▶ Aim of the exercise
Could the data below be retyped exactly, without its pictures?

▶ Input records
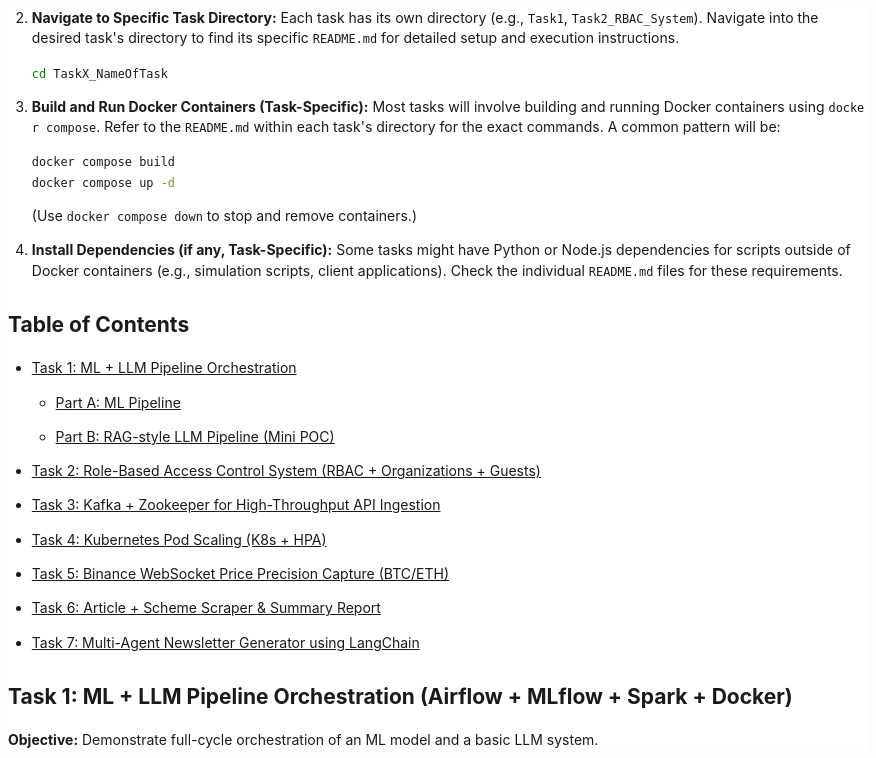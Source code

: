 2.  **Navigate to Specific Task Directory:**
    Each task has its own directory (e.g., `Task1`, `Task2_RBAC_System`). Navigate into the desired task's directory to find its specific `README.md` for detailed setup and execution instructions.

    ```bash
    cd TaskX_NameOfTask
    ```

3.  **Build and Run Docker Containers (Task-Specific):**
    Most tasks will involve building and running Docker containers using `docker compose`. Refer to the `README.md` within each task's directory for the exact commands. A common pattern will be:

    ```bash
    docker compose build
    docker compose up -d
    ```

    (Use `docker compose down` to stop and remove containers.)

4.  **Install Dependencies (if any, Task-Specific):**
    Some tasks might have Python or Node.js dependencies for scripts outside of Docker containers (e.g., simulation scripts, client applications). Check the individual `README.md` files for these requirements.

## Table of Contents

  * [Task 1: ML + LLM Pipeline Orchestration](https://www.google.com/search?q=%23task-1-ml--llm-pipeline-orchestration-airflow--mlflow--spark--docker)

      * [Part A: ML Pipeline](https://www.google.com/search?q=%23part-a-ml-pipeline)

      * [Part B: RAG-style LLM Pipeline (Mini POC)](https://www.google.com/search?q=%23part-b-rag-style-llm-pipeline-mini-poc)

  * [Task 2: Role-Based Access Control System (RBAC + Organizations + Guests)](https://www.google.com/search?q=%23task-2-role-based-access-control-system-rbac--organizations--guests)

  * [Task 3: Kafka + Zookeeper for High-Throughput API Ingestion](https://www.google.com/search?q=%23task-3-kafka--zookeeper-for-high-throughput-api-ingestion)

  * [Task 4: Kubernetes Pod Scaling (K8s + HPA)](https://www.google.com/search?q=%23task-4-kubernetes-pod-scaling-k8s--hpa)

  * [Task 5: Binance WebSocket Price Precision Capture (BTC/ETH)](https://www.google.com/search?q=%23task-5-binance-websocket-price-precision-capture-btceth)

  * [Task 6: Article + Scheme Scraper & Summary Report](https://www.google.com/search?q=%23task-6-article--scheme-scraper--summary-report)

  * [Task 7: Multi-Agent Newsletter Generator using LangChain](https://www.google.com/search?q=%23task-7-multi-agent-newsletter-generator-using-langchain)

## Task 1: ML + LLM Pipeline Orchestration (Airflow + MLflow + Spark + Docker)

**Objective:** Demonstrate full-cycle orchestration of an ML model and a basic LLM system.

▶ Finished exercise
Source code

: 2.  **Navigate to Specific Task Directory:**
    Each task has its own directory (e.g., `Task1`, `Task2_RBAC_System`). Navigate into the desired task's directory to find its specific `README.md` for detailed setup and execution instructions.

    ```bash
    cd TaskX_NameOfTask
    ```

3.  **Build and Run Docker Containers (Task-Specific):**
    Most tasks will involve building and running Docker containers using `docker compose`. Refer to the `README.md` within each task's directory for the exact commands. A common pattern will be:

    ```bash
    docker compose build
    docker compose up -d
    ```

    (Use `docker compose down` to stop and remove containers.)

4.  **Install Dependencies (if any, Task-Specific):**
    Some tasks might have Python or Node.js dependencies for scripts outside of Docker containers (e.g., simulation scripts, client applications). Check the individual `README.md` files for these requirements.

## Table of Contents

  * [Task 1: ML + LLM Pipeline Orchestration](https://www.google.com/search?q=%23task-1-ml--llm-pipeline-orchestration-airflow--mlflow--spark--docker)

      * [Part A: ML Pipeline](https://www.google.com/search?q=%23part-a-ml-pipeline)

      * [Part B: RAG-style LLM Pipeline (Mini POC)](https://www.google.com/search?q=%23part-b-rag-style-llm-pipeline-mini-poc)

  * [Task 2: Role-Based Access Control System (RBAC + Organizations + Guests)](https://www.google.com/search?q=%23task-2-role-based-access-control-system-rbac--organizations--guests)

  * [Task 3: Kafka + Zookeeper for High-Throughput API Ingestion](https://www.google.com/search?q=%23task-3-kafka--zookeeper-for-high-throughput-api-ingestion)

  * [Task 4: Kubernetes Pod Scaling (K8s + HPA)](https://www.google.com/search?q=%23task-4-kubernetes-pod-scaling-k8s--hpa)

  * [Task 5: Binance WebSocket Price Precision Capture (BTC/ETH)](https://www.google.com/search?q=%23task-5-binance-websocket-price-precision-capture-btceth)

  * [Task 6: Article + Scheme Scraper & Summary Report](https://www.google.com/search?q=%23task-6-article--scheme-scraper--summary-report)

  * [Task 7: Multi-Agent Newsletter Generator using LangChain](https://www.google.com/search?q=%23task-7-multi-agent-newsletter-generator-using-langchain)

## Task 1: ML + LLM Pipeline Orchestration (Airflow + MLflow + Spark + Docker)

**Objective:** Demonstrate full-cycle orchestration of an ML model and a basic LLM system.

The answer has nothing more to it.